Haremos un recorrido, tanto por las fuentes y balsas principales como por algunas de las secudarias. Como otras secciones en este blog, el post pasará a ser página fija y se irá completando a medida que se vaya obteniendo más información o fotografías.

 

FUENTE CAHARA (BALSA ALTA)

 

La fuente Cahara se correspondería con la famosa Balsa Alta o “Basalta”. El descubrimiento de graffitis de época musulmana en la antigua balsa datados en el siglo XI denota la gran antigüedad de este sistema de balsas y acequias. Aunque no hay documentación histórica oficial, la tradición oral de Bédar cuenta que la antigua balsa de los moros era bastante pequeña, por lo que cuando construyeron una cimbra en el barranco del mismo nombre se vieron obligados a construir otra balsa más grande junto a la antigua. La cimbra hoy en día sigue proporcionando parte del agua a la balsa, a parte de la proveniente de la antigua “fuente Cahara”.

De la Basalta, que tiene una tanda de 13 días, salen dos acequias madre.
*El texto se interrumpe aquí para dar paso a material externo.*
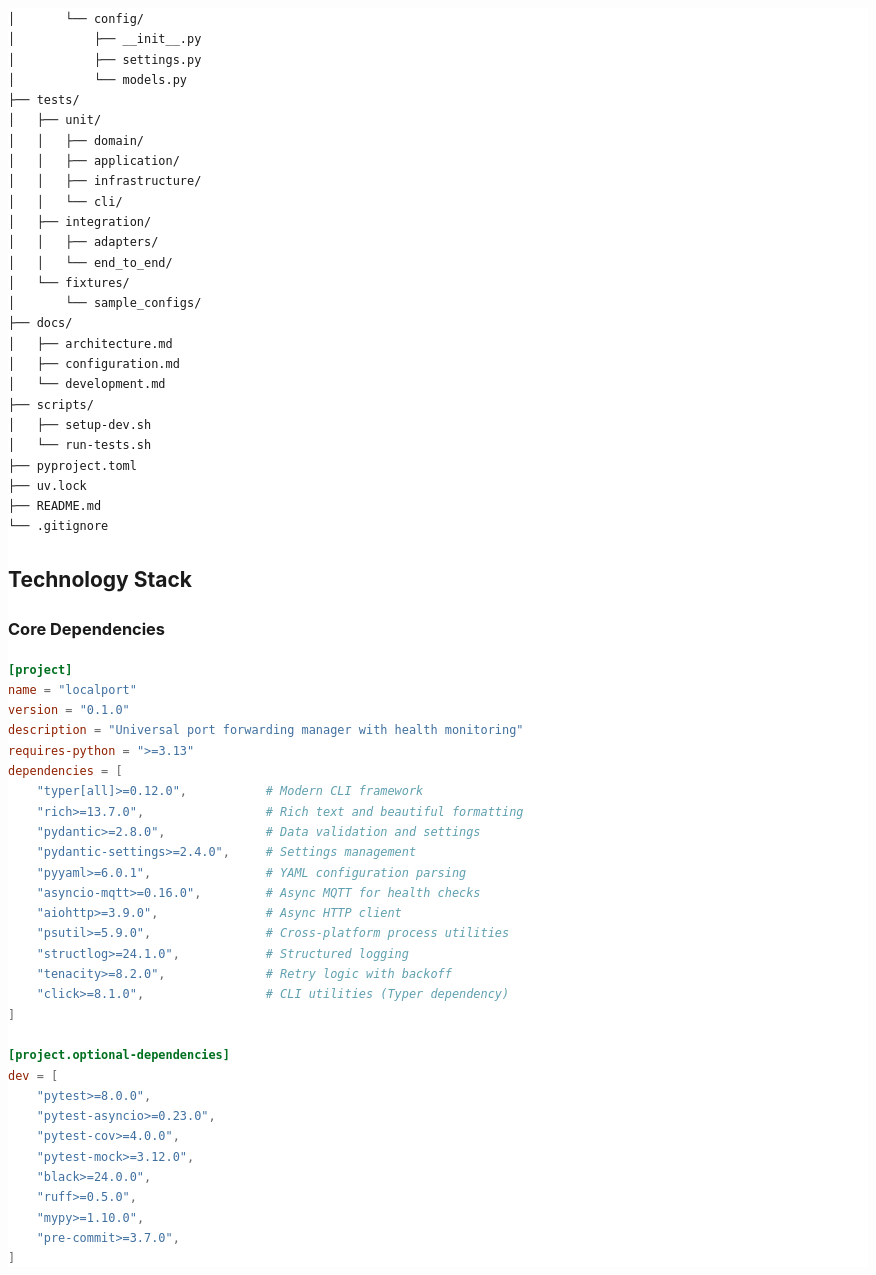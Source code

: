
 ```
│       └── config/
│           ├── __init__.py
│           ├── settings.py
│           └── models.py
├── tests/
│   ├── unit/
│   │   ├── domain/
│   │   ├── application/
│   │   ├── infrastructure/
│   │   └── cli/
│   ├── integration/
│   │   ├── adapters/
│   │   └── end_to_end/
│   └── fixtures/
│       └── sample_configs/
├── docs/
│   ├── architecture.md
│   ├── configuration.md
│   └── development.md
├── scripts/
│   ├── setup-dev.sh
│   └── run-tests.sh
├── pyproject.toml
├── uv.lock
├── README.md
└── .gitignore
```

## Technology Stack

### Core Dependencies

```toml
[project]
name = "localport"
version = "0.1.0"
description = "Universal port forwarding manager with health monitoring"
requires-python = ">=3.13"
dependencies = [
    "typer[all]>=0.12.0",           # Modern CLI framework
    "rich>=13.7.0",                 # Rich text and beautiful formatting
    "pydantic>=2.8.0",              # Data validation and settings
    "pydantic-settings>=2.4.0",     # Settings management
    "pyyaml>=6.0.1",                # YAML configuration parsing
    "asyncio-mqtt>=0.16.0",         # Async MQTT for health checks
    "aiohttp>=3.9.0",               # Async HTTP client
    "psutil>=5.9.0",                # Cross-platform process utilities
    "structlog>=24.1.0",            # Structured logging
    "tenacity>=8.2.0",              # Retry logic with backoff
    "click>=8.1.0",                 # CLI utilities (Typer dependency)
]

[project.optional-dependencies]
dev = [
    "pytest>=8.0.0",
    "pytest-asyncio>=0.23.0",
    "pytest-cov>=4.0.0",
    "pytest-mock>=3.12.0",
    "black>=24.0.0",
    "ruff>=0.5.0",
    "mypy>=1.10.0",
    "pre-commit>=3.7.0",
]
```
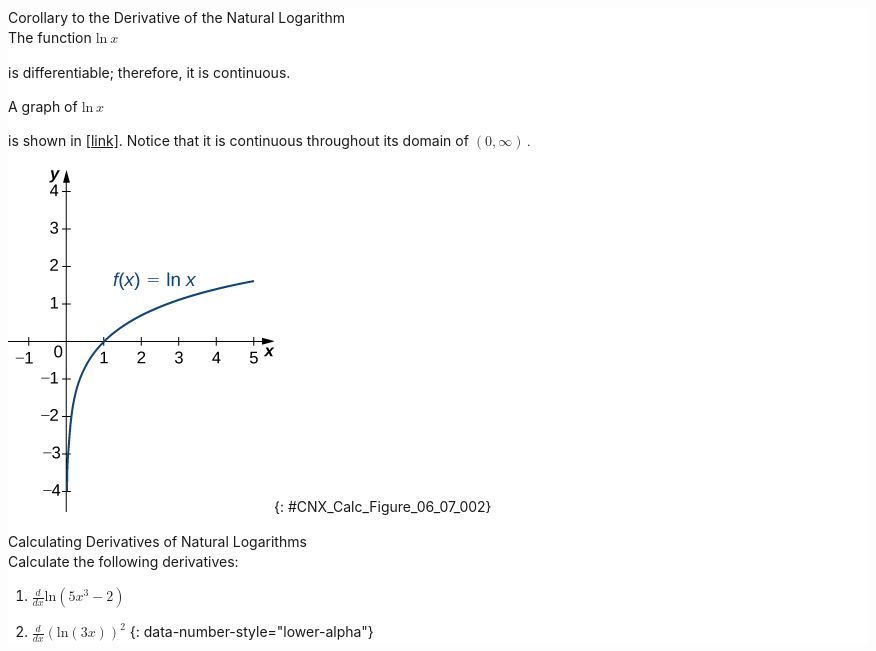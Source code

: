 <div data-type="note" class="note theorem" markdown="1">
<div data-type="title" class="title">
Corollary to the Derivative of the Natural Logarithm
</div>
The function <math xmlns="http://www.w3.org/1998/Math/MathML"><mrow><mtext>ln</mtext><mspace width="0.2em" /><mi>x</mi></mrow></math>

 is differentiable; therefore, it is continuous.

</div>

A graph of <math xmlns="http://www.w3.org/1998/Math/MathML"><mrow><mtext>ln</mtext><mspace width="0.2em" /><mi>x</mi></mrow></math>

 is shown in [\[link\]](#CNX_Calc_Figure_06_07_002). Notice that it is continuous throughout its domain of <math xmlns="http://www.w3.org/1998/Math/MathML"><mrow><mrow><mo>(</mo><mrow><mn>0</mn><mo>,</mo><mi>∞</mi></mrow><mo>)</mo></mrow><mo>.</mo></mrow></math>

 ![This figure is a graph. It is an increasing curve labeled f(x)=lnx. The curve is increasing with the y-axis as an asymptote. The curve intersects the x-axis at x=1.](../resources/CNX_Calc_Figure_06_07_002.jpg "The graph of f(x)=lnx shows that it is a continuous function."){: #CNX_Calc_Figure_06_07_002}

<div data-type="example" class="example">
<div data-type="exercise" class="exercise">
<div data-type="problem" class="problem" markdown="1">
<div data-type="title">
Calculating Derivatives of Natural Logarithms
</div>
Calculate the following derivatives:

1.  <math xmlns="http://www.w3.org/1998/Math/MathML"><mrow><mfrac><mi>d</mi><mrow><mi>d</mi><mi>x</mi></mrow></mfrac><mtext>ln</mtext><mrow><mo>(</mo><mrow><mn>5</mn><msup><mi>x</mi><mn>3</mn></msup><mo>−</mo><mn>2</mn></mrow><mo>)</mo></mrow></mrow></math>

2.  <math xmlns="http://www.w3.org/1998/Math/MathML"><mrow><mfrac><mi>d</mi><mrow><mi>d</mi><mi>x</mi></mrow></mfrac><msup><mrow><mrow><mo>(</mo><mrow><mtext>ln</mtext><mrow><mo>(</mo><mrow><mn>3</mn><mi>x</mi></mrow><mo>)</mo></mrow></mrow><mo>)</mo></mrow></mrow><mn>2</mn></msup></mrow></math>
{: data-number-style="lower-alpha"}
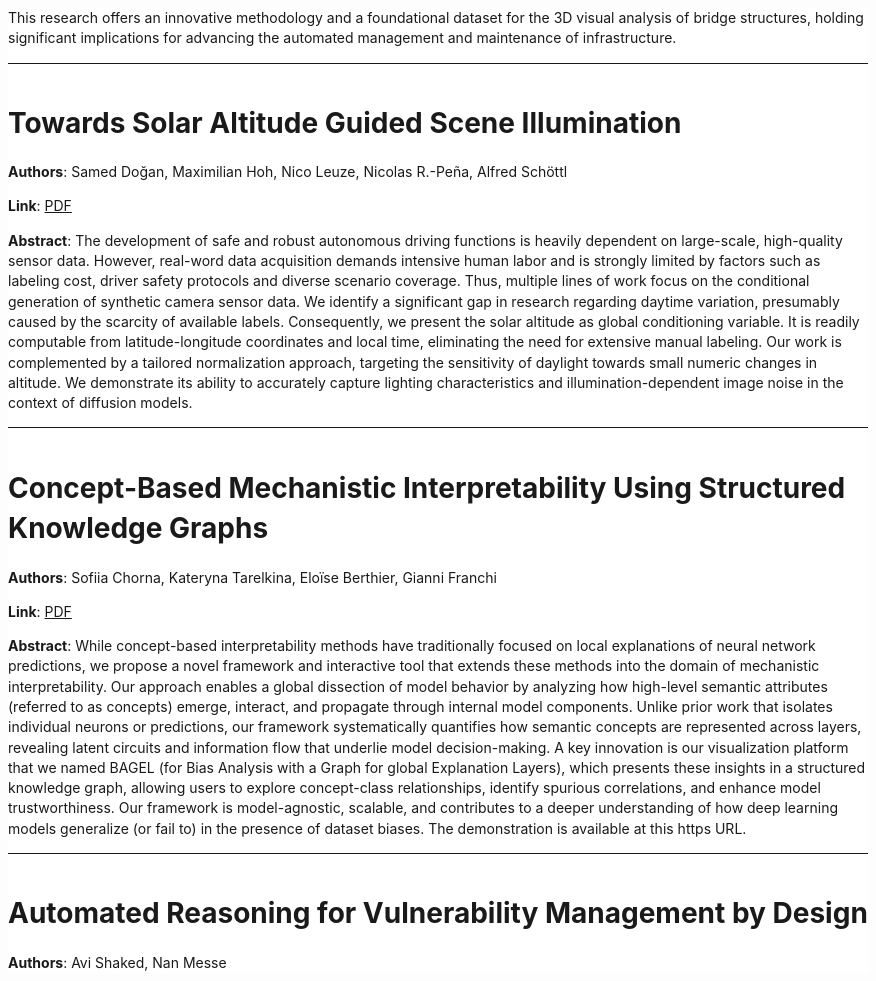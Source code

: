 This research offers an innovative methodology and a foundational dataset for the 3D visual analysis of bridge structures, holding significant implications for advancing the automated management and maintenance of infrastructure. 

---
# Towards Solar Altitude Guided Scene Illumination 

**Authors**: Samed Doğan, Maximilian Hoh, Nico Leuze, Nicolas R.-Peña, Alfred Schöttl  

**Link**: [PDF](https://arxiv.org/pdf/2507.05812)  

**Abstract**: The development of safe and robust autonomous driving functions is heavily dependent on large-scale, high-quality sensor data. However, real-word data acquisition demands intensive human labor and is strongly limited by factors such as labeling cost, driver safety protocols and diverse scenario coverage. Thus, multiple lines of work focus on the conditional generation of synthetic camera sensor data. We identify a significant gap in research regarding daytime variation, presumably caused by the scarcity of available labels. Consequently, we present the solar altitude as global conditioning variable. It is readily computable from latitude-longitude coordinates and local time, eliminating the need for extensive manual labeling. Our work is complemented by a tailored normalization approach, targeting the sensitivity of daylight towards small numeric changes in altitude. We demonstrate its ability to accurately capture lighting characteristics and illumination-dependent image noise in the context of diffusion models. 

---
# Concept-Based Mechanistic Interpretability Using Structured Knowledge Graphs 

**Authors**: Sofiia Chorna, Kateryna Tarelkina, Eloïse Berthier, Gianni Franchi  

**Link**: [PDF](https://arxiv.org/pdf/2507.05810)  

**Abstract**: While concept-based interpretability methods have traditionally focused on local explanations of neural network predictions, we propose a novel framework and interactive tool that extends these methods into the domain of mechanistic interpretability. Our approach enables a global dissection of model behavior by analyzing how high-level semantic attributes (referred to as concepts) emerge, interact, and propagate through internal model components. Unlike prior work that isolates individual neurons or predictions, our framework systematically quantifies how semantic concepts are represented across layers, revealing latent circuits and information flow that underlie model decision-making. A key innovation is our visualization platform that we named BAGEL (for Bias Analysis with a Graph for global Explanation Layers), which presents these insights in a structured knowledge graph, allowing users to explore concept-class relationships, identify spurious correlations, and enhance model trustworthiness. Our framework is model-agnostic, scalable, and contributes to a deeper understanding of how deep learning models generalize (or fail to) in the presence of dataset biases. The demonstration is available at this https URL. 

---
# Automated Reasoning for Vulnerability Management by Design 

**Authors**: Avi Shaked, Nan Messe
La primera acequia madre se dirige hacia la fuente Temprana (Begira), con los que se riegan tierras en el pago de la Fuente y llegando hasta la huerta de don Pepe y algunas tierras del cortijo Bernardo.

La segunda acequia madre se dirige hacia el Malecom (antiguo pago Aofar), desde aquí una acequia cubierta atraviesa el pueblo hasta la parte más baja, el paraje conocido como “la Meseta”, acabando en “las Oliveras”, junto a la carretera a Los Gallardos.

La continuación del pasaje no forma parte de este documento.